◆ Activity
Looking at the listing below, how many lines include "GAMING"? Answer with the number only.

◆ The data
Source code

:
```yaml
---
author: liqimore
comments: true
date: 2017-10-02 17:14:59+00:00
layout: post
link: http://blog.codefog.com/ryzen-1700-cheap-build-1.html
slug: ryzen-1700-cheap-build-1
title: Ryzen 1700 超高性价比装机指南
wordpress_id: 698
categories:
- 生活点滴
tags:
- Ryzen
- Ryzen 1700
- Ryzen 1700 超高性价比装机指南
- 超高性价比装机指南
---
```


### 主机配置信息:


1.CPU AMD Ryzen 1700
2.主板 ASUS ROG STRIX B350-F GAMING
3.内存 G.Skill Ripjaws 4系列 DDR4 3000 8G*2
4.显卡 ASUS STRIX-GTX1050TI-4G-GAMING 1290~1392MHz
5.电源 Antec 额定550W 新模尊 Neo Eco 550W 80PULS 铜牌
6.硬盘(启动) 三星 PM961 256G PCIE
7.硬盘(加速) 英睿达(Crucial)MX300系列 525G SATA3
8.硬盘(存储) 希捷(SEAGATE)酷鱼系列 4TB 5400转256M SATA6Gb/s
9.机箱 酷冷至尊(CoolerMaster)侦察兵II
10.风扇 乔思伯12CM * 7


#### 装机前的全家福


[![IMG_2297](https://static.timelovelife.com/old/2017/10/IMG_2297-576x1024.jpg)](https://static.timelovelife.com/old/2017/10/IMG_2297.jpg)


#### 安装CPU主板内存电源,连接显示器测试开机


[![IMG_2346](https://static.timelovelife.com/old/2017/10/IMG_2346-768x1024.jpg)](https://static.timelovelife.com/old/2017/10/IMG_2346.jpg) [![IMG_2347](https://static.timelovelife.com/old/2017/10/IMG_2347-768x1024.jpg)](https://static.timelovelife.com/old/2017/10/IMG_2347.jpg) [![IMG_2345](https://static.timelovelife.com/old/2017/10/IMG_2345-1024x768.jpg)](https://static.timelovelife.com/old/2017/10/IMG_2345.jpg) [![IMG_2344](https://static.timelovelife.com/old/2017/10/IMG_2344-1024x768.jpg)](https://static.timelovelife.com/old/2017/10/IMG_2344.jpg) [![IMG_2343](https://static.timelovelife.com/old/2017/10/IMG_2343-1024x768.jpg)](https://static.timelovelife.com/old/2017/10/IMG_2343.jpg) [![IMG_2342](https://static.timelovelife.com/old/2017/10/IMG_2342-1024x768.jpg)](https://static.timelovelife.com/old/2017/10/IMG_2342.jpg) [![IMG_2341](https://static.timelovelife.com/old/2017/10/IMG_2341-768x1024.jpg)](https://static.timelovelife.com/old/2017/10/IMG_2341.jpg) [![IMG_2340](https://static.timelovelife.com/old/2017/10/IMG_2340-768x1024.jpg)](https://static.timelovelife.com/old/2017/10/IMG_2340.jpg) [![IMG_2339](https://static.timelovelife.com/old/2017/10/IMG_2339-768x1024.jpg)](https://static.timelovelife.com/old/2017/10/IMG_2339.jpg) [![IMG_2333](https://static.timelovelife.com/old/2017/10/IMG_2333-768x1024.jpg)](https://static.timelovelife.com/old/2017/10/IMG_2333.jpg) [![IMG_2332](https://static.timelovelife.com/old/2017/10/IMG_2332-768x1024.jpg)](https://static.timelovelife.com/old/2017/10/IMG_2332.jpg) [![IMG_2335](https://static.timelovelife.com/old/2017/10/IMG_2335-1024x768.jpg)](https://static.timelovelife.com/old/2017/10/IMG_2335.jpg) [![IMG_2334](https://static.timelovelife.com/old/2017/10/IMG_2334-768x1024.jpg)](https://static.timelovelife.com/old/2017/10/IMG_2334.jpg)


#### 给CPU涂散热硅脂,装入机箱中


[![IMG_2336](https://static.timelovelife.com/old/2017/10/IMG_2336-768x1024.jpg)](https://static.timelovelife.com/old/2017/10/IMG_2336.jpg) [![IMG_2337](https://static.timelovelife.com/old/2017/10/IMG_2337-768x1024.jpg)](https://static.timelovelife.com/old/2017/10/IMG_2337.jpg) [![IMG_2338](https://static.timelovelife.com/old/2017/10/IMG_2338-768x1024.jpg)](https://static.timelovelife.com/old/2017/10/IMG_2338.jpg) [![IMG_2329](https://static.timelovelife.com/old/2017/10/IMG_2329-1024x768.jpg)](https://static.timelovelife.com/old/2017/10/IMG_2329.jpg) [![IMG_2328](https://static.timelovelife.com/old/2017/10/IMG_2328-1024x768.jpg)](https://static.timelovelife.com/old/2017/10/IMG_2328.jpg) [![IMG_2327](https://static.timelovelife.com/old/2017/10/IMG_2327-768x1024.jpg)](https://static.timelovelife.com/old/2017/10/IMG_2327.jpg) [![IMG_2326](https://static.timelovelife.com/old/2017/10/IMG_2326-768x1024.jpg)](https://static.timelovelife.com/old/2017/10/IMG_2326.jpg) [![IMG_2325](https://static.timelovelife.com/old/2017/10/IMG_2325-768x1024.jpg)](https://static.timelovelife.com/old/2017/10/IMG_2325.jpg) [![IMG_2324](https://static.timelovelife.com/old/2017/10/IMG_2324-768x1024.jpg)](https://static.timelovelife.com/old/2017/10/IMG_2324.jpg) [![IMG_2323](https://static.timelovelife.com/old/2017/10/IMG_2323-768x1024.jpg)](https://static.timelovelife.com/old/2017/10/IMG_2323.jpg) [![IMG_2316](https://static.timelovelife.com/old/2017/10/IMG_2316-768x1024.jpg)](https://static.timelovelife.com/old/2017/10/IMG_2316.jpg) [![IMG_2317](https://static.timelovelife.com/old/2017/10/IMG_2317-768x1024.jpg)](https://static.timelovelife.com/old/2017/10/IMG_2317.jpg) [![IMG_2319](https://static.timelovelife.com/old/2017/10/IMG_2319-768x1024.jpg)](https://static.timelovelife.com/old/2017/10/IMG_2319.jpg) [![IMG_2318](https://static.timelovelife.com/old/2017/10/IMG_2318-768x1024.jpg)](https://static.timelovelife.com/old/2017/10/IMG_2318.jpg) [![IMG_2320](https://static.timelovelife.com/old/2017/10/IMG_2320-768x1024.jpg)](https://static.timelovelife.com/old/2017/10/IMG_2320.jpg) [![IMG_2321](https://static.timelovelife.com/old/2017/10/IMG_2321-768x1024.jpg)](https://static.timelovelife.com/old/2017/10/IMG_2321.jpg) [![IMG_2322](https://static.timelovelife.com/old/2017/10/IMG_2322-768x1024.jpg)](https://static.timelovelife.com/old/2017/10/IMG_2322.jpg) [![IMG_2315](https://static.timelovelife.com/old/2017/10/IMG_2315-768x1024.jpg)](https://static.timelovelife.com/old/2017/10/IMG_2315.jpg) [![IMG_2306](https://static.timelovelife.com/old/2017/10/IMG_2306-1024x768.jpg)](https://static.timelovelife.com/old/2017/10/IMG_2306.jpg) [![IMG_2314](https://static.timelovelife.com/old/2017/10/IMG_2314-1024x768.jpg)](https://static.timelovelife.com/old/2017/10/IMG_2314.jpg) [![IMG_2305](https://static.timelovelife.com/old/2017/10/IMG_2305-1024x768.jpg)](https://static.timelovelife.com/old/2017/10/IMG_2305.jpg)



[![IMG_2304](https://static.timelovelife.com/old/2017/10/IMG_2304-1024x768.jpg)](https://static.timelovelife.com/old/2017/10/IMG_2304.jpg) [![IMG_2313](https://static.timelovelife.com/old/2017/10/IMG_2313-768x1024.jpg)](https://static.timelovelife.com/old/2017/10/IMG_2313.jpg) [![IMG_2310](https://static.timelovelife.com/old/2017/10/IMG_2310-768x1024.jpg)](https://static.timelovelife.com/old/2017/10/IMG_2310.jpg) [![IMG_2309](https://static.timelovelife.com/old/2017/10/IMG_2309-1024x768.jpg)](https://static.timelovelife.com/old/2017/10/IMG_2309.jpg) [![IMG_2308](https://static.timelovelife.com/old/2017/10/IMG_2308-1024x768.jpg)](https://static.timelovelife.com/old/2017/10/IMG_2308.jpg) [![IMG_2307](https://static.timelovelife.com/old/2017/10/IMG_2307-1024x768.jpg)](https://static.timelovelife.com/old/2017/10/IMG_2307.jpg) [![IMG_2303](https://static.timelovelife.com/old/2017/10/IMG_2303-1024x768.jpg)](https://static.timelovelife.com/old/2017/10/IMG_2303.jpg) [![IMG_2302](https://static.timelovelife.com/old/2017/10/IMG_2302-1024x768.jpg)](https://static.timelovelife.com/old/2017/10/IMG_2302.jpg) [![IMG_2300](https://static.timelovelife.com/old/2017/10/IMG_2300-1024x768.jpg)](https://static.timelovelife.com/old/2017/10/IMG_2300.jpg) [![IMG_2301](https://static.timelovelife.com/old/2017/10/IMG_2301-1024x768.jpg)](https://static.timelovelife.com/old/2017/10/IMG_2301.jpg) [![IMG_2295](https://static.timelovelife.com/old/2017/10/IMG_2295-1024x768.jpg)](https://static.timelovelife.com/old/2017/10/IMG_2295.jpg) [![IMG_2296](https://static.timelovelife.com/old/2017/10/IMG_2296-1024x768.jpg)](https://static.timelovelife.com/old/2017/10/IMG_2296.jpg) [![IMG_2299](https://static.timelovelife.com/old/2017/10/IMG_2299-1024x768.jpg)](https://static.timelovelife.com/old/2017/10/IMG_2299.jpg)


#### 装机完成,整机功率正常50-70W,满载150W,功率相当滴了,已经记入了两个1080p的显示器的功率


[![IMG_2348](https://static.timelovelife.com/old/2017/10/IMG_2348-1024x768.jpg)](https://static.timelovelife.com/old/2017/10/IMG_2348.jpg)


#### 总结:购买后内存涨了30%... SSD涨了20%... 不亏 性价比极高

◆ Written reply
2